PROBLEM TO SOLVE: Your output should be the exact lines from the start of the data through the line containing "expressions with chain", with no pictures.

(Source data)
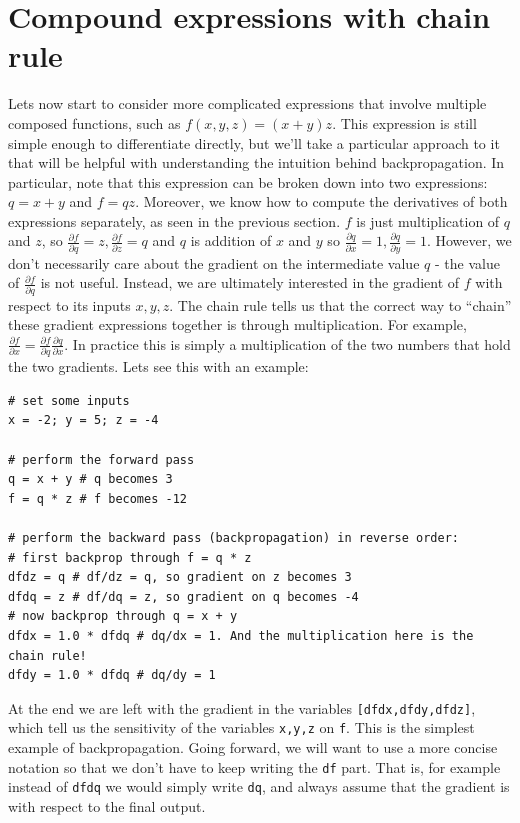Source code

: \section*{Compound expressions with chain rule}

Lets now start to consider more complicated expressions that involve multiple composed functions, such as $f(x,y,z) = (x + y) z$. This expression is still simple enough to differentiate directly, but we’ll take a particular approach to it that will be helpful with understanding the intuition behind backpropagation. In particular, note that this expression can be broken down into two expressions: $q=x+y$ and $f=qz$. Moreover, we know how to compute the derivatives of both expressions separately, as seen in the previous section. $f$ is just multiplication of $q$ and $z$, so $\frac{\partial f}{\partial q} = z, \frac{\partial f}{\partial z} = q$ and $q$ is addition of $x$ and $y$ so $\frac{\partial q}{\partial x} = 1, \frac{\partial q}{\partial y} = 1$. However, we don’t necessarily care about the gradient on the intermediate value $q$ - the value of $\frac{\partial f}{\partial q}$ is not useful. Instead, we are ultimately interested in the gradient of $f$ with respect to its inputs $x,y,z$. The chain rule tells us that the correct way to ``chain” these gradient expressions together is through multiplication. For example, $\frac{\partial f}{\partial x} = \frac{\partial f}{\partial q} \frac{\partial q}{\partial x}$. In practice this is simply a multiplication of the two numbers that hold the two gradients. Lets see this with an example:

\begin{lstlisting}[frame=single]
# set some inputs
x = -2; y = 5; z = -4

# perform the forward pass
q = x + y # q becomes 3
f = q * z # f becomes -12

# perform the backward pass (backpropagation) in reverse order:
# first backprop through f = q * z
dfdz = q # df/dz = q, so gradient on z becomes 3
dfdq = z # df/dq = z, so gradient on q becomes -4
# now backprop through q = x + y
dfdx = 1.0 * dfdq # dq/dx = 1. And the multiplication here is the chain rule!
dfdy = 1.0 * dfdq # dq/dy = 1
\end{lstlisting}

At the end we are left with the gradient in the variables \texttt{[dfdx,dfdy,dfdz]}, which tell us the sensitivity of the variables \texttt{x,y,z} on \texttt{f}. This is the simplest example of backpropagation. Going forward, we will want to use a more concise notation so that we don’t have to keep writing the \texttt{df} part. That is, for example instead of \texttt{dfdq} we would simply write \texttt{dq}, and always assume that the gradient is with respect to the final output.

SOLVED EXERCISE:
Source code

: \section*{Compound expressions with chain rule}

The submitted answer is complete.